In order to form a layer comprising HAp and TCP, powdery mixtures of HAp and TCP may be mixed well using, if necessary, a pot mill rotating table. Then, layers having the respective compounding ratio are stacked and the resulting layered body is sintered by pressure sintering method. The pressure sintering method includes, for example, hot press (HP) method of carrying out the sintering while pressing the powders, hot hydrostatic pressing (HP) method of carrying out the sintering while omnidirectionally pressing the powders under equal pressure, normal pressure sintering method of carrying out the sintering under normal pressure a molded body previously formed by cold hydrostatic pressing (CIP), or the like, and in the present invention, SPS method (spark plasma sintering method) is preferred. This SPS (spark plasma sintering) method is a technology of synthesis and working of materials of the next generation type capable of performing the sintering in a short time of about 5-20 minutes including heating time and holding time in a region of from low temperature to ultra-high temperature of higher than 2000° C. by directly introducing electric energy in the form of pulse into voids of the pressed powder particles, whereby high energy of high-temperature plasma, namely, spark plasma generated in a moment by spark discharge is effectively applied to heat diffusion and electric field diffusion (Masao Tokita: Journal of Society of Particle Technology, Commentary 30[11] p. 790-804 (1993); New Ceramics, No. 10, p. 43-51, 1997). The spark plasma sintering method is a kind of pressure sintering method using ON-OFF direct current pulse passing method, by which dense sintered bodies can be obtained at a lower temperature and in a shorter time than in conventional hot press (HP) method and hot hydrostatic pressing (HP) method. Furthermore, the spark plasma sintering method is of a direct heat generation system utilizing discharge and Joule's heat at the time of passing great current pulse, and hence is extremely superior in thermal efficiency. Thus, uniform and high quality sintered bodies can be obtained by uniform heating caused by dispersion of the points of the discharge and Joule's heat.

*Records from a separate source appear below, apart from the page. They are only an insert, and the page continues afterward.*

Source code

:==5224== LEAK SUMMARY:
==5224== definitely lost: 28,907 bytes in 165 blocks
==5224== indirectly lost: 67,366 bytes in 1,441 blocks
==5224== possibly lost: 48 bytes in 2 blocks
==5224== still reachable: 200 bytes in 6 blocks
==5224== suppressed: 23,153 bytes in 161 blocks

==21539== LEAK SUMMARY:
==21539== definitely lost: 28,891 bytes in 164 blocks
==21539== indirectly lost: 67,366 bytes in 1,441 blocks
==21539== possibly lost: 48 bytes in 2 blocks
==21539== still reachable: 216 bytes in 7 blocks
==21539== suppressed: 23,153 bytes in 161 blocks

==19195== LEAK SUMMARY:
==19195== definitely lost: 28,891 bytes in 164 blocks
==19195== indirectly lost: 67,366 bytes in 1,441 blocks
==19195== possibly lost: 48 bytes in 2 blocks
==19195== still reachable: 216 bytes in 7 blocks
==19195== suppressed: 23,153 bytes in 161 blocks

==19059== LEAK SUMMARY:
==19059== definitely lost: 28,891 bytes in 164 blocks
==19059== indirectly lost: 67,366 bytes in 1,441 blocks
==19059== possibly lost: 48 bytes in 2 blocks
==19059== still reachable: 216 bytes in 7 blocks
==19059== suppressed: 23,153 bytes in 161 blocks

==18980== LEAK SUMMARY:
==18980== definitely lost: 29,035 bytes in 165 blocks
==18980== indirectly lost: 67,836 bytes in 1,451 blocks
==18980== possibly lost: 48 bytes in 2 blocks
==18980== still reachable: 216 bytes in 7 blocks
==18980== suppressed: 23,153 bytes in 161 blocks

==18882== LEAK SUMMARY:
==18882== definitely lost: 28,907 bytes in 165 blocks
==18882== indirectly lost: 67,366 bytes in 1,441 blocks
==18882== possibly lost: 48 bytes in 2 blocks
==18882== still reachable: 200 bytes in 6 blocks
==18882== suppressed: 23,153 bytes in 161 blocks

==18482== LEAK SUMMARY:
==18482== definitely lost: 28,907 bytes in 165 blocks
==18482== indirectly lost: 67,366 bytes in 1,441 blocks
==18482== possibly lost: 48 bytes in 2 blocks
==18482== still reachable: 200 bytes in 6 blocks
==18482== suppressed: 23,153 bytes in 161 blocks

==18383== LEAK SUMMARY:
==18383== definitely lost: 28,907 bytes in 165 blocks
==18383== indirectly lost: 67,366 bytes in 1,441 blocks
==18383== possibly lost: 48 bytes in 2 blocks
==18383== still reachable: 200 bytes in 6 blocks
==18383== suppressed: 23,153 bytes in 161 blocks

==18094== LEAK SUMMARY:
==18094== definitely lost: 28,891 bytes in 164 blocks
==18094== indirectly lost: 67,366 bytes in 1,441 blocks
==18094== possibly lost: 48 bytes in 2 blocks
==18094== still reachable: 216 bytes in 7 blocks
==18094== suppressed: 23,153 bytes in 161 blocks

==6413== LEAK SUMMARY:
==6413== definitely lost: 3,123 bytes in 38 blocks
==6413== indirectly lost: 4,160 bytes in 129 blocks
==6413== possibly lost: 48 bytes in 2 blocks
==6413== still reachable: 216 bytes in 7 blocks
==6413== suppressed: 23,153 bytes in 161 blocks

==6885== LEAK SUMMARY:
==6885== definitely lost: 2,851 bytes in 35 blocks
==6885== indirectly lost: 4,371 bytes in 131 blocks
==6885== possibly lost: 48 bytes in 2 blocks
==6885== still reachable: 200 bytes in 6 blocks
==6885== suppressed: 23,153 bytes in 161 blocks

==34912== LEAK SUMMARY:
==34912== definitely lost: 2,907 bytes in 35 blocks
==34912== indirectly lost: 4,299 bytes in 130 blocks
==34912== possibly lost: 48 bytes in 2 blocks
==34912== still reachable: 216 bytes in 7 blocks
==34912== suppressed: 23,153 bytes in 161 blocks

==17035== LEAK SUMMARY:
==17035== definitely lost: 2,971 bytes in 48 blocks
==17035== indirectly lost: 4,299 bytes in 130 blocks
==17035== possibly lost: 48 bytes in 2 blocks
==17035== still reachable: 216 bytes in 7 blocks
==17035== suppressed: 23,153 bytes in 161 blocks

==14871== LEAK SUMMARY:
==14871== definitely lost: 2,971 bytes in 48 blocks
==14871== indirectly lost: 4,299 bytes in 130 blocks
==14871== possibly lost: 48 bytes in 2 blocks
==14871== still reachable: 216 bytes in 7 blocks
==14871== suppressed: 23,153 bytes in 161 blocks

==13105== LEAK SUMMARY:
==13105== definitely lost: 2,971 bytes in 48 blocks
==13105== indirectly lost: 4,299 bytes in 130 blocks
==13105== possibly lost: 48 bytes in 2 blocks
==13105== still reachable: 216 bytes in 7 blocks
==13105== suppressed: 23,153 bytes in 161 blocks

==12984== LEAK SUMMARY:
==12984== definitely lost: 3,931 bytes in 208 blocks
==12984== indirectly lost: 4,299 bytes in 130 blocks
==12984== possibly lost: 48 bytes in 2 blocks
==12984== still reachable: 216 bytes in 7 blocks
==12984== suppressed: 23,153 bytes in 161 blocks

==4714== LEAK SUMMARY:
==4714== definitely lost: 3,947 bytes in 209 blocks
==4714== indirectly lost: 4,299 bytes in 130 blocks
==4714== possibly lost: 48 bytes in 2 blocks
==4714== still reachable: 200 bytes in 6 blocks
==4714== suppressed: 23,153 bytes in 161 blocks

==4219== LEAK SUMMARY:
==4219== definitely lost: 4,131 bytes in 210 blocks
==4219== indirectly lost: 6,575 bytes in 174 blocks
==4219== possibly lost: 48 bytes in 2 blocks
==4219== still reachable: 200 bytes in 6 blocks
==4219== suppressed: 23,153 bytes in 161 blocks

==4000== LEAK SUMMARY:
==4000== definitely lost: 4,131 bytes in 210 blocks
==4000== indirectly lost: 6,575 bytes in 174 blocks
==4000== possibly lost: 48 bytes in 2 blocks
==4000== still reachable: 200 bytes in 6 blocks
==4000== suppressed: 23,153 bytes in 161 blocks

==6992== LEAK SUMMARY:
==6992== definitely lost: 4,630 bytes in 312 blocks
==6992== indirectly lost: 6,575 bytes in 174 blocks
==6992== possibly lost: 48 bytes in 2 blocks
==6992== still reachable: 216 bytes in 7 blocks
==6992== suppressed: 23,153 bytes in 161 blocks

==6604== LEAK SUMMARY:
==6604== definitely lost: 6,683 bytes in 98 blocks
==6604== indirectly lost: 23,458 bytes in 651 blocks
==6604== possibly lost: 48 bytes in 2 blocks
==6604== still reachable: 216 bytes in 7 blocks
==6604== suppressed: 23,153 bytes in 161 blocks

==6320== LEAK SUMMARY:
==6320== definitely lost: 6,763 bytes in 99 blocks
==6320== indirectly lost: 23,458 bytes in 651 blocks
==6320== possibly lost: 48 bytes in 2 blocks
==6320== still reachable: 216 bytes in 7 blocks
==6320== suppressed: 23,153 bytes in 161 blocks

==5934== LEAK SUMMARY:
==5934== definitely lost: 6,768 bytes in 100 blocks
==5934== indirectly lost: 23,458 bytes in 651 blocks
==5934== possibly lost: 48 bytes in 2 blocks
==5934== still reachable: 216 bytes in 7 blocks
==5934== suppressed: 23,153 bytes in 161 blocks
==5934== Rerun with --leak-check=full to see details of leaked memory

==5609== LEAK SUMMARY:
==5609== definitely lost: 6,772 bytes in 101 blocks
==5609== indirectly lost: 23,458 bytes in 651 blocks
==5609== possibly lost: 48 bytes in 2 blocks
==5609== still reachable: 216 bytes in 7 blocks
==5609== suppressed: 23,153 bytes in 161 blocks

In order to sinter the layered body by SPS method, mixtures of HAp and TCP at the respective compounding ratios are filled in a frame such as die•punch made of high-strength graphite to form layered bodies as shown in FIGS. 2,4 and 7. The shape of the frame may be selected according to the shape of gradient materials to be obtained, and it may be in the form of column, square pillow or the like. The frame is preferably a mold made of high-strength graphite. Then, the apparatus system is allowed to be in vacuous atmosphere or in non-oxidizing atmosphere such as nitrogen gas, argon or the like, and the layered bodies can be sintered by heating with passing pulsed direct current or direct current containing square wave or firstly passing pulsed direct current and then passing direct current containing square wave through the frame containing the layered body. As the spark plasma systems, there are two kinds of systems one of which passes only direct current (available mainly from Sumitomo Coal Mining Co., Ltd.) and another of which passes pulsed direct current for the first period of 0-750 seconds and thereafter passes direct current containing square wave (available mainly from Sodic Co., Ltd.). In the present invention, the spark plasma systems where heating is carried out by passing direct current are preferred.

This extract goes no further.